Three variables (sign of mental illness, the type of weapon, and the age groups) were the variables of the greatest importance in the decision tree. This model had an accuracy of 75%. The best model from the demographic data had an accuracy of 79% and had a tree size of 16.

The second model with the additional census data is slightly better than the first model; however, the additional percent in accuracy probably does not warrant adding the additional variables. The model is more susceptible overfitting. Therefore, the simpler model is probably the better model in this case.

The next model is Naïve Bayes. Naïve Bayes is a conditional probability model that is made up of simple probabilistic classifiers. Naïve Bayes, in theory, seems to be a useful aspect in predicting whether or not a suspect will flee. The r function NaiveBayes in the package e1071. Using the original data set of police shooting, an accuracy of 67.7 % was achieved. Adding the additional demographics to the data set, gave an accuracy of 67.5%. The accuracy of these two data sets are identical. This could be due to the small sample of data but a large number of predictors. Additionally, Naïve Bayes assumes all predictors are independent of each other. However, some variables such as threat level and gender could be related. These aspects make it difficult to support the continued use of the Naive Bayes classifier.

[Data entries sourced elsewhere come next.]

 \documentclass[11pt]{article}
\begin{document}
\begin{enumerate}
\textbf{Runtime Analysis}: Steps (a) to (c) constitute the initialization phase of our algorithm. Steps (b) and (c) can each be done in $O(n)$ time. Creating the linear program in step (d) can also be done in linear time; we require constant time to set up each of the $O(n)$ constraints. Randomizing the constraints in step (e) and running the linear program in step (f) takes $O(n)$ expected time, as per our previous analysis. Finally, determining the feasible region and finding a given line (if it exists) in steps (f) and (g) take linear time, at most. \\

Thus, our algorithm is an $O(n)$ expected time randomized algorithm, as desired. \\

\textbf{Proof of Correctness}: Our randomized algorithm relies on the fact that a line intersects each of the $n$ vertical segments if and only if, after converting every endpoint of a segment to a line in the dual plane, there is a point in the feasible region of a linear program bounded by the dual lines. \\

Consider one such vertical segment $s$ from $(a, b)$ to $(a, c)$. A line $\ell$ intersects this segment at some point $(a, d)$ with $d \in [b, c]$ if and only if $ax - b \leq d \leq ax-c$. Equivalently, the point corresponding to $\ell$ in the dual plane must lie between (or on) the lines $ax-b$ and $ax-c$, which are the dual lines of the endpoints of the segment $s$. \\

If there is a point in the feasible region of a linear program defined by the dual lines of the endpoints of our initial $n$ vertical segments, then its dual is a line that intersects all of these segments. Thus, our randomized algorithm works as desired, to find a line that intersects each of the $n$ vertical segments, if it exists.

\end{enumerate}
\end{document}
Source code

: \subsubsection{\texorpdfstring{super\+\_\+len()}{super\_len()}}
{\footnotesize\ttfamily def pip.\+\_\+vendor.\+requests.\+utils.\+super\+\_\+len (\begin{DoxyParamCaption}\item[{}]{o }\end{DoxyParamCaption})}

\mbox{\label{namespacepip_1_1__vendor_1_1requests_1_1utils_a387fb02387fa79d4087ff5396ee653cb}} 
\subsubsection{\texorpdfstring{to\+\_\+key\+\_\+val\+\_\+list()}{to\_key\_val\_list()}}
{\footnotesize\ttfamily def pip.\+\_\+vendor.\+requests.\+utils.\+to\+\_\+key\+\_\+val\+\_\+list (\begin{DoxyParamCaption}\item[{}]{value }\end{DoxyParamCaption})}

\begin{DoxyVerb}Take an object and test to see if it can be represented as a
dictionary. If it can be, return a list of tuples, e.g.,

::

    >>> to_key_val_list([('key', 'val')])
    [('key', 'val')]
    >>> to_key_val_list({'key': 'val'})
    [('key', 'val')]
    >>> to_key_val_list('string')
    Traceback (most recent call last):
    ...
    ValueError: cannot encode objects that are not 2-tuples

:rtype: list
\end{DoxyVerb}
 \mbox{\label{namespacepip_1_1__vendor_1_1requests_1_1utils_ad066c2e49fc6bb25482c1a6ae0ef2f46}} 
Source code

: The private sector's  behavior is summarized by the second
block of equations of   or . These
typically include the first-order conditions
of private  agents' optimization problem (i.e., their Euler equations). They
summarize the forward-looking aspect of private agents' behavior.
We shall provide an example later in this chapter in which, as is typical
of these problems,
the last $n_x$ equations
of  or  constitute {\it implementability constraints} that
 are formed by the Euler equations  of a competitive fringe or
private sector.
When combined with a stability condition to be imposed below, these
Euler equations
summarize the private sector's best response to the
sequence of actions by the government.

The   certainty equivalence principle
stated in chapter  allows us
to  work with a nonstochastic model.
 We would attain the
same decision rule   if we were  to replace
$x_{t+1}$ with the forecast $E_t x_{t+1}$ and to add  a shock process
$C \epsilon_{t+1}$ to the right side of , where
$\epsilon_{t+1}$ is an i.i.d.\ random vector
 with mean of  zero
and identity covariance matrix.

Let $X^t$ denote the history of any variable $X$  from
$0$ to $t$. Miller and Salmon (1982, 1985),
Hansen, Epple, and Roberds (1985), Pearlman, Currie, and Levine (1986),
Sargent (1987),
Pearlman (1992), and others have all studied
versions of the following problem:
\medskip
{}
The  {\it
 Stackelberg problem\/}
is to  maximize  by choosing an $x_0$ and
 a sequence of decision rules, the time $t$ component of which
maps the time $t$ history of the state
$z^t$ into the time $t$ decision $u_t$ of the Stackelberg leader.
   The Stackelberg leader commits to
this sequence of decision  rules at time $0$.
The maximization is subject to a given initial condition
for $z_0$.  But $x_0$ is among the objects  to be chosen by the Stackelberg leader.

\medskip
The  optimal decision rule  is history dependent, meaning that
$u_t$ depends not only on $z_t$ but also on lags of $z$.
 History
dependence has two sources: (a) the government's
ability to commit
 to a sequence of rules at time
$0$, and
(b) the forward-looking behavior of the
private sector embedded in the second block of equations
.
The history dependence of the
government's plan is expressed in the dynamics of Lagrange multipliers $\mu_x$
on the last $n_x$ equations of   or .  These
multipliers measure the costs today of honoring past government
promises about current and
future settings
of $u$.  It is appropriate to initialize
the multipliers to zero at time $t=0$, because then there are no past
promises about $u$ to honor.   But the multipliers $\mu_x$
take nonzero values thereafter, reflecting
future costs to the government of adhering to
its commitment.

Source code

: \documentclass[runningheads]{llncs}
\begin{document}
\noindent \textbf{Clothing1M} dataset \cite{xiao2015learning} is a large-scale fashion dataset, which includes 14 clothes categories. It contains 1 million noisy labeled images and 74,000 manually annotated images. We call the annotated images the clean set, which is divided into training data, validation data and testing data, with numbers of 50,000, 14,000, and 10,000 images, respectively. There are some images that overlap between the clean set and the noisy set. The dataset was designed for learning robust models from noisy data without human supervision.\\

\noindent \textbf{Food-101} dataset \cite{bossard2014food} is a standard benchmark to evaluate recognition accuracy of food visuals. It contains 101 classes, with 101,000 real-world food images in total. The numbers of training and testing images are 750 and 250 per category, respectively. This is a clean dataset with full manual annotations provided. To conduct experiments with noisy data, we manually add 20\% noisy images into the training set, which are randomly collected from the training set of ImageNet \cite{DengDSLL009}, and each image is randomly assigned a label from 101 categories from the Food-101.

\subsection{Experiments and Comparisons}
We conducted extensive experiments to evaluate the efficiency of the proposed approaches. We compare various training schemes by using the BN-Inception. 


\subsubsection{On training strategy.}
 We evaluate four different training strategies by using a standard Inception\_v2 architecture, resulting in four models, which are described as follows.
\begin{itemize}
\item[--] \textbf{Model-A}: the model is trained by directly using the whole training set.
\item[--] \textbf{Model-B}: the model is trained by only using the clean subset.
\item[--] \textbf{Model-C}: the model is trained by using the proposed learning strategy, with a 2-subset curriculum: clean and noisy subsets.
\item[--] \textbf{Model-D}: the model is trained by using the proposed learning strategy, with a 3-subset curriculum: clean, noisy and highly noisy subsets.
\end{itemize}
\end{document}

The logistic regression model builds in efforts to classify the observations utilized both datasets and followed a similar process. The models were trained and tested using 10-fold cross validation and backward stepwise regression to find the best model with the highest classification accuracy. In doing so with the original dataset without any county demographic data, the final model with the highest accuracy rate was flee ~ signs of mental illness + age + armed. The final equation itself was 0.3095 + 1.1097signs of mental illness(True) + 1.0419age(45-64) + 1.5804age(65+) - 0.4869age(Less than 18) + 0.2139age(unknown) + 1.0556armed(knife) + 0.9589armed(other) + 0.2360armed(toyweapon) - 0.1246armed(unarmed) - 0.0200armed(undetermined) - 1.7863*armed(vehicle). From this it is evident that the largest effect in terms of magnitude in both directions of effect for log odds are the age of 65+ and being armed with a vehicle. The 10-fold cross-validation classification averaged accuracy rate was 66.108%.

The same process was repeated after adding in the demographic data and the model with the highest cross validated accuracy was a model containing race + signs of mental illness + body camera. The final modeled equation came out to -0.0832raceA -1.0279raceB - 0.8814raceH - 1.0363raceN - 0.8163raceO - 0.7807raceW + 1.313*signs of mental illness(True), with an average cross validated accuracy rate of 68.247%. Again this model highlights the importance of signs of mental illness in determining whether or not an observation is classified as flee or not fleeing in the police encounter. In the grand scheme of things, the added variables only came out to a marginal boost in classification accuracy.